What to produce ▸
Which lines in the data below contain the word "that"? Copy each of them.

[Collection entries]
[Start of Attachment]
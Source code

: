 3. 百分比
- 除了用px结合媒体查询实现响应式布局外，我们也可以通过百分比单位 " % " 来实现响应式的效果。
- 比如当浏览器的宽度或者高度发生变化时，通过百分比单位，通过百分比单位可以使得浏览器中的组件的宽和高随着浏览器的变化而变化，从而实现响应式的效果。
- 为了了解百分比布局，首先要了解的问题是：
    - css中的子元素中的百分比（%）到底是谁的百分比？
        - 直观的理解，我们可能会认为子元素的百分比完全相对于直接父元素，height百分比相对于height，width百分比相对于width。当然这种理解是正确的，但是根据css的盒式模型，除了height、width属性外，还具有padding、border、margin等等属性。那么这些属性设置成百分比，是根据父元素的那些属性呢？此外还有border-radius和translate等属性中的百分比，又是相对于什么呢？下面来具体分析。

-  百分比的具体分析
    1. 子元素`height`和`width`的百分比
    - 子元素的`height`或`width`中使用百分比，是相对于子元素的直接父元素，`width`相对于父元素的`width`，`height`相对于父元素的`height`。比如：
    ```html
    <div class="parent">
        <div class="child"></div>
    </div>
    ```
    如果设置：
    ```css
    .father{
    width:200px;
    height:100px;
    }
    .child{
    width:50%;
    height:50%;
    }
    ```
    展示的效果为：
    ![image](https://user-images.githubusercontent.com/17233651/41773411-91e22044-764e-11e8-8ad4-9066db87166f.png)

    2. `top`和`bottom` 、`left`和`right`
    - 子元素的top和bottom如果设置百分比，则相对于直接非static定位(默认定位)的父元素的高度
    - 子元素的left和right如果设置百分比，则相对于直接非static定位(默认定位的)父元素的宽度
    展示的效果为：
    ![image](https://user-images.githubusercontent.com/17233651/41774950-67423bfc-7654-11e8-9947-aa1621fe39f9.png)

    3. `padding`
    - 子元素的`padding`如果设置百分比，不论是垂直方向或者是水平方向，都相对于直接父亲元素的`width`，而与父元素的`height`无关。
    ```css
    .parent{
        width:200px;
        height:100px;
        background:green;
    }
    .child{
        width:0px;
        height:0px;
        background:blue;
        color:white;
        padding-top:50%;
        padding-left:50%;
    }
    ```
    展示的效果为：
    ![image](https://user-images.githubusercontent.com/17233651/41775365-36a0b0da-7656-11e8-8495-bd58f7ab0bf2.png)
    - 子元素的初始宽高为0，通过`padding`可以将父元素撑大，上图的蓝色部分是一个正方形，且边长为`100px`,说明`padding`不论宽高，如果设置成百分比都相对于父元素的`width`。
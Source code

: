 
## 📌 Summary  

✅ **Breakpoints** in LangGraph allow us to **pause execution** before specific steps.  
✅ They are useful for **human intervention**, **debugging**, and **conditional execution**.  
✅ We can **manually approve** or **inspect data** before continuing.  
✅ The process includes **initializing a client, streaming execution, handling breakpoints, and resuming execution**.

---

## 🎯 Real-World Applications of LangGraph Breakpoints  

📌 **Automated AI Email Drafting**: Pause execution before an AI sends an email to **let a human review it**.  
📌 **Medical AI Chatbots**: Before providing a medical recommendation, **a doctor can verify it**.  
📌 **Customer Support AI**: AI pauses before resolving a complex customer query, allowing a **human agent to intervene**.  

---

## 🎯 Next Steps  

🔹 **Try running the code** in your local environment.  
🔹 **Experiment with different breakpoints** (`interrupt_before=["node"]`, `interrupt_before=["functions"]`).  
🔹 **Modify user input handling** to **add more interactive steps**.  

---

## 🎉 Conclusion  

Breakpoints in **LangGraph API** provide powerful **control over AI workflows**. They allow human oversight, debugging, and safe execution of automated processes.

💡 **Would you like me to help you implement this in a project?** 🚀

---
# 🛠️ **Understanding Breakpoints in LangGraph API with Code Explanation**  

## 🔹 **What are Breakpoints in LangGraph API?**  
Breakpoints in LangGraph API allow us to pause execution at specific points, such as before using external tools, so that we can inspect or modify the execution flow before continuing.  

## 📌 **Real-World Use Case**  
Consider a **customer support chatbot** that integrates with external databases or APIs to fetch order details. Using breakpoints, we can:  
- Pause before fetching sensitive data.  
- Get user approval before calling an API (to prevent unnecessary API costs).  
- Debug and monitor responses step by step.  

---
[End of Attachment]
Problem solution ▸
Breakpoints in LangGraph API allow us to pause execution at specific points, such as before using external tools, so that we can inspect or modify the execution flow before continuing.  
Consider a **customer support chatbot** that integrates with external databases or APIs to fetch order details. Using breakpoints, we can:  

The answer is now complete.